Start of Block

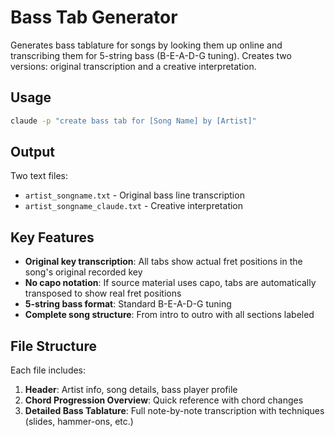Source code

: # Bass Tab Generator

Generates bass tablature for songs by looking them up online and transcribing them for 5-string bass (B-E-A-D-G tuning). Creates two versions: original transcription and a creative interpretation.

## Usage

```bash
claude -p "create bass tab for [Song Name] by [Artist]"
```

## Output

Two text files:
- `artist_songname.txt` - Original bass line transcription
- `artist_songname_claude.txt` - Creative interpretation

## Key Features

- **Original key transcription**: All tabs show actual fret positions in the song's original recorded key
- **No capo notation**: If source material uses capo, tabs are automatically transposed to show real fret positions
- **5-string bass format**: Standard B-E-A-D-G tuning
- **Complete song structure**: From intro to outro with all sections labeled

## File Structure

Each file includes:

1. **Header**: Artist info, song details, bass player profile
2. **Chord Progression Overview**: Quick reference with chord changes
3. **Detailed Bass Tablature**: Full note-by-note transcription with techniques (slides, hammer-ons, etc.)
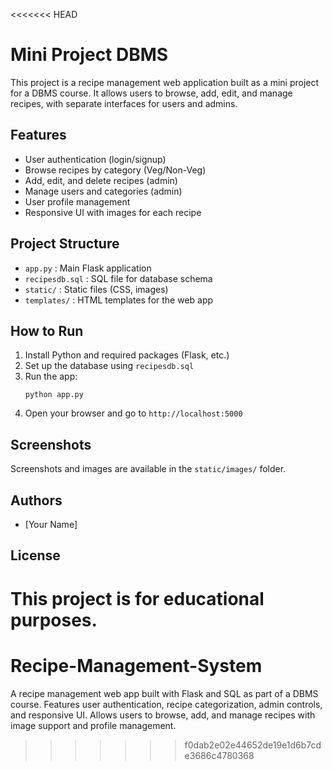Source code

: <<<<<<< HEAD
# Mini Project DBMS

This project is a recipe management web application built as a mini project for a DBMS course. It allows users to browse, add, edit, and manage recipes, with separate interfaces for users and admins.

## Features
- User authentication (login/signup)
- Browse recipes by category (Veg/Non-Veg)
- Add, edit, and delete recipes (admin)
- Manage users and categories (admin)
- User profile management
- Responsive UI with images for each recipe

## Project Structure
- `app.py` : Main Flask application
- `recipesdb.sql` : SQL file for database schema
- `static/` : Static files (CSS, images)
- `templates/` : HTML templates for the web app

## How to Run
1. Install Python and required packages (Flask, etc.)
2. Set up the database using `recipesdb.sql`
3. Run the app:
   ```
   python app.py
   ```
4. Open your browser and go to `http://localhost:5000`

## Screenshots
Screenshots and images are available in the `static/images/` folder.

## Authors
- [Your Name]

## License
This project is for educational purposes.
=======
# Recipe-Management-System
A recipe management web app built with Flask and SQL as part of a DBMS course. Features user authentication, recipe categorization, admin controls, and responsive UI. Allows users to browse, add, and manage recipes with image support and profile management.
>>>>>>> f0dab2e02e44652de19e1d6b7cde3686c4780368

End of Block

▶ Exercise instructions: Your answer must be an exact copy of the data above, minus its pictures.

▶ Exercise response:
Source code

: # Bass Tab Generator

Generates bass tablature for songs by looking them up online and transcribing them for 5-string bass (B-E-A-D-G tuning). Creates two versions: original transcription and a creative interpretation.

## Usage

```bash
claude -p "create bass tab for [Song Name] by [Artist]"
```

## Output

Two text files:
- `artist_songname.txt` - Original bass line transcription
- `artist_songname_claude.txt` - Creative interpretation

## Key Features

- **Original key transcription**: All tabs show actual fret positions in the song's original recorded key
- **No capo notation**: If source material uses capo, tabs are automatically transposed to show real fret positions
- **5-string bass format**: Standard B-E-A-D-G tuning
- **Complete song structure**: From intro to outro with all sections labeled

## File Structure

Each file includes:

1. **Header**: Artist info, song details, bass player profile
2. **Chord Progression Overview**: Quick reference with chord changes
3. **Detailed Bass Tablature**: Full note-by-note transcription with techniques (slides, hammer-ons, etc.)
Source code

: <<<<<<< HEAD
# Mini Project DBMS

This project is a recipe management web application built as a mini project for a DBMS course. It allows users to browse, add, edit, and manage recipes, with separate interfaces for users and admins.

## Features
- User authentication (login/signup)
- Browse recipes by category (Veg/Non-Veg)
- Add, edit, and delete recipes (admin)
- Manage users and categories (admin)
- User profile management
- Responsive UI with images for each recipe

## Project Structure
- `app.py` : Main Flask application
- `recipesdb.sql` : SQL file for database schema
- `static/` : Static files (CSS, images)
- `templates/` : HTML templates for the web app

## How to Run
1. Install Python and required packages (Flask, etc.)
2. Set up the database using `recipesdb.sql`
3. Run the app:
   ```
   python app.py
   ```
4. Open your browser and go to `http://localhost:5000`

## Screenshots
Screenshots and images are available in the `static/images/` folder.

## Authors
- [Your Name]

## License
This project is for educational purposes.
=======
# Recipe-Management-System
A recipe management web app built with Flask and SQL as part of a DBMS course. Features user authentication, recipe categorization, admin controls, and responsive UI. Allows users to browse, add, and manage recipes with image support and profile management.
>>>>>>> f0dab2e02e44652de19e1d6b7cde3686c4780368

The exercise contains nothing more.